• _Aim of the exercise_:
All lines from the one containing "1. 你所了解的消息中间件有哪些；" through the end of the entries below should appear in the answer exactly, with no others.

• _Record extracts_:
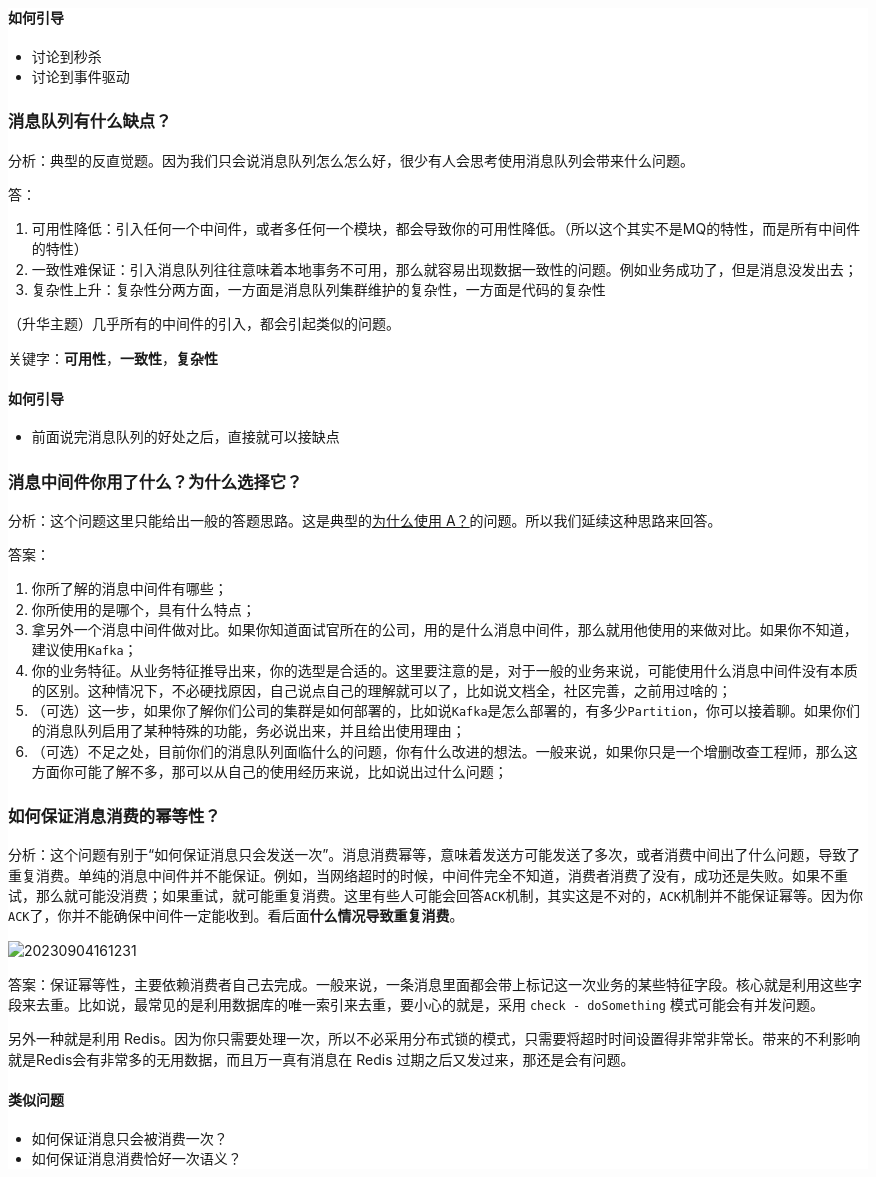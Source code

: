 #### 如何引导

- 讨论到秒杀
- 讨论到事件驱动

### 消息队列有什么缺点？

分析：典型的反直觉题。因为我们只会说消息队列怎么怎么好，很少有人会思考使用消息队列会带来什么问题。

答：

1. 可用性降低：引入任何一个中间件，或者多任何一个模块，都会导致你的可用性降低。（所以这个其实不是MQ的特性，而是所有中间件的特性）
2. 一致性难保证：引入消息队列往往意味着本地事务不可用，那么就容易出现数据一致性的问题。例如业务成功了，但是消息没发出去；
3. 复杂性上升：复杂性分两方面，一方面是消息队列集群维护的复杂性，一方面是代码的复杂性

（升华主题）几乎所有的中间件的引入，都会引起类似的问题。

关键字：**可用性**，**一致性**，**复杂性**

#### 如何引导
- 前面说完消息队列的好处之后，直接就可以接缺点

### 消息中间件你用了什么？为什么选择它？

分析：这个问题这里只能给出一般的答题思路。这是典型的[为什么使用 A？](../pattern/README.md)的问题。所以我们延续这种思路来回答。

答案：

1. 你所了解的消息中间件有哪些；
2. 你所使用的是哪个，具有什么特点；
3. 拿另外一个消息中间件做对比。如果你知道面试官所在的公司，用的是什么消息中间件，那么就用他使用的来做对比。如果你不知道，建议使用`Kafka`；
4. 你的业务特征。从业务特征推导出来，你的选型是合适的。这里要注意的是，对于一般的业务来说，可能使用什么消息中间件没有本质的区别。这种情况下，不必硬找原因，自己说点自己的理解就可以了，比如说文档全，社区完善，之前用过啥的；
5. （可选）这一步，如果你了解你们公司的集群是如何部署的，比如说`Kafka`是怎么部署的，有多少`Partition`，你可以接着聊。如果你们的消息队列启用了某种特殊的功能，务必说出来，并且给出使用理由；
6. （可选）不足之处，目前你们的消息队列面临什么的问题，你有什么改进的想法。一般来说，如果你只是一个增删改查工程师，那么这方面你可能了解不多，那可以从自己的使用经历来说，比如说出过什么问题；

### 如何保证消息消费的幂等性？

分析：这个问题有别于“如何保证消息只会发送一次”。消息消费幂等，意味着发送方可能发送了多次，或者消费中间出了什么问题，导致了重复消费。单纯的消息中间件并不能保证。例如，当网络超时的时候，中间件完全不知道，消费者消费了没有，成功还是失败。如果不重试，那么就可能没消费；如果重试，就可能重复消费。这里有些人可能会回答`ACK`机制，其实这是不对的，`ACK`机制并不能保证幂等。因为你`ACK`了，你并不能确保中间件一定能收到。看后面**什么情况导致重复消费**。

![20230904161231](https://mubaicppnio.oss-cn-shanghai.aliyuncs.com/20230904161231.png)

答案：保证幂等性，主要依赖消费者自己去完成。一般来说，一条消息里面都会带上标记这一次业务的某些特征字段。核心就是利用这些字段来去重。比如说，最常见的是利用数据库的唯一索引来去重，要小心的就是，采用 `check - doSomething` 模式可能会有并发问题。

另外一种就是利用 Redis。因为你只需要处理一次，所以不必采用分布式锁的模式，只需要将超时时间设置得非常非常长。带来的不利影响就是Redis会有非常多的无用数据，而且万一真有消息在 Redis 过期之后又发过来，那还是会有问题。

#### 类似问题

- 如何保证消息只会被消费一次？
- 如何保证消息消费恰好一次语义？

• _Answer box_:
1. 你所了解的消息中间件有哪些；
2. 你所使用的是哪个，具有什么特点；
3. 拿另外一个消息中间件做对比。如果你知道面试官所在的公司，用的是什么消息中间件，那么就用他使用的来做对比。如果你不知道，建议使用`Kafka`；
4. 你的业务特征。从业务特征推导出来，你的选型是合适的。这里要注意的是，对于一般的业务来说，可能使用什么消息中间件没有本质的区别。这种情况下，不必硬找原因，自己说点自己的理解就可以了，比如说文档全，社区完善，之前用过啥的；
5. （可选）这一步，如果你了解你们公司的集群是如何部署的，比如说`Kafka`是怎么部署的，有多少`Partition`，你可以接着聊。如果你们的消息队列启用了某种特殊的功能，务必说出来，并且给出使用理由；
6. （可选）不足之处，目前你们的消息队列面临什么的问题，你有什么改进的想法。一般来说，如果你只是一个增删改查工程师，那么这方面你可能了解不多，那可以从自己的使用经历来说，比如说出过什么问题；

### 如何保证消息消费的幂等性？

分析：这个问题有别于“如何保证消息只会发送一次”。消息消费幂等，意味着发送方可能发送了多次，或者消费中间出了什么问题，导致了重复消费。单纯的消息中间件并不能保证。例如，当网络超时的时候，中间件完全不知道，消费者消费了没有，成功还是失败。如果不重试，那么就可能没消费；如果重试，就可能重复消费。这里有些人可能会回答`ACK`机制，其实这是不对的，`ACK`机制并不能保证幂等。因为你`ACK`了，你并不能确保中间件一定能收到。看后面**什么情况导致重复消费**。

![20230904161231](https://mubaicppnio.oss-cn-shanghai.aliyuncs.com/20230904161231.png)

答案：保证幂等性，主要依赖消费者自己去完成。一般来说，一条消息里面都会带上标记这一次业务的某些特征字段。核心就是利用这些字段来去重。比如说，最常见的是利用数据库的唯一索引来去重，要小心的就是，采用 `check - doSomething` 模式可能会有并发问题。

另外一种就是利用 Redis。因为你只需要处理一次，所以不必采用分布式锁的模式，只需要将超时时间设置得非常非常长。带来的不利影响就是Redis会有非常多的无用数据，而且万一真有消息在 Redis 过期之后又发过来，那还是会有问题。

#### 类似问题

- 如何保证消息只会被消费一次？
- 如何保证消息消费恰好一次语义？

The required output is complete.